→ **RECORDS**:
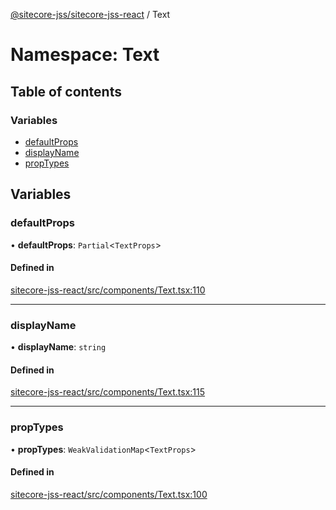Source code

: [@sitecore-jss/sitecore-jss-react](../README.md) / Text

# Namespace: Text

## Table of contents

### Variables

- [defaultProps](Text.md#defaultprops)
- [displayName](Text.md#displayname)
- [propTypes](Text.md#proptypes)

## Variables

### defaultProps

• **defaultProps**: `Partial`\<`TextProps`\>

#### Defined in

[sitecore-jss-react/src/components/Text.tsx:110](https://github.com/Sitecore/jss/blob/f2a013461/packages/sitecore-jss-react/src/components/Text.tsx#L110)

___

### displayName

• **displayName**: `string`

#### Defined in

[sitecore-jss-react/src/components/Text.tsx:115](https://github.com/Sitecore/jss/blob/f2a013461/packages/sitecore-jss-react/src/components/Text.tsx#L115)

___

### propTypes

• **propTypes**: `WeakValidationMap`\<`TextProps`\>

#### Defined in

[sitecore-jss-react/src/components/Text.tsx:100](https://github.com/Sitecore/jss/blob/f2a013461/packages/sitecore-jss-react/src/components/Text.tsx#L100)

==

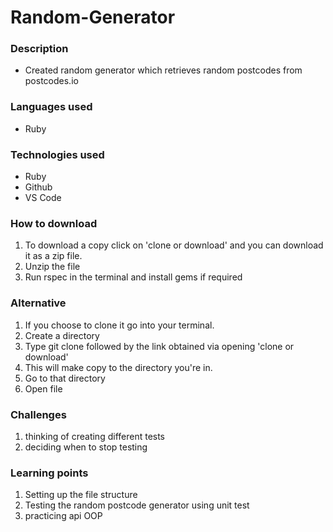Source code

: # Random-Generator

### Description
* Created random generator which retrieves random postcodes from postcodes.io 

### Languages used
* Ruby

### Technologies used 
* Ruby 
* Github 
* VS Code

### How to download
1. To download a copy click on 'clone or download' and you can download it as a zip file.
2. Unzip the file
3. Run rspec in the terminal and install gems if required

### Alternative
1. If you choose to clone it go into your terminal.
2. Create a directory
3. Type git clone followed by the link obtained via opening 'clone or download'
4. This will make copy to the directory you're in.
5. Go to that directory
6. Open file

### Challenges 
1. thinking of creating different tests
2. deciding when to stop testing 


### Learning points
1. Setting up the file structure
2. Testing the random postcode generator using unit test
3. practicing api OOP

---

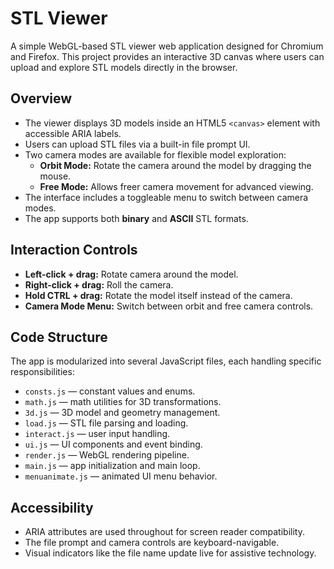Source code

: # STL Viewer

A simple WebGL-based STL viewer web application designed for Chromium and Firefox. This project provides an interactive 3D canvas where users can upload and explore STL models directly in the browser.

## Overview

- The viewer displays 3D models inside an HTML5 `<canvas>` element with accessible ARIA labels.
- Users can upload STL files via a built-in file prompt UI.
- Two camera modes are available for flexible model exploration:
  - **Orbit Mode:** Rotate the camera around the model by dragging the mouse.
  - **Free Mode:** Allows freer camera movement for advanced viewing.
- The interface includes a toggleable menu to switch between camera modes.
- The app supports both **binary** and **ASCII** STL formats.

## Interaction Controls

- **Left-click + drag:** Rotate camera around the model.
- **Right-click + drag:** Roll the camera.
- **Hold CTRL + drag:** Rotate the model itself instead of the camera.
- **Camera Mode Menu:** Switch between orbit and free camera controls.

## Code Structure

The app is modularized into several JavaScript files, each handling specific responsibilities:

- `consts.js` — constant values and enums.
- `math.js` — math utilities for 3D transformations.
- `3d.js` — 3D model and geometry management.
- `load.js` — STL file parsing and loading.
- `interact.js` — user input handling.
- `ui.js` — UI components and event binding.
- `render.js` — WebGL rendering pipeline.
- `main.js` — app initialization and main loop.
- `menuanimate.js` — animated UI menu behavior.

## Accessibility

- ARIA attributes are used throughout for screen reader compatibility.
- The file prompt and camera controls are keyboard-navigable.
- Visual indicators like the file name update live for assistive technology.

→ **EXERCISE BRIEF**:
Working from the listing above, pick out every line that has "displayName" and copy it.

→ **RESPONSE FOR THIS EXERCISE**:
- [displayName](Text.md#displayname)
### displayName
• **displayName**: `string`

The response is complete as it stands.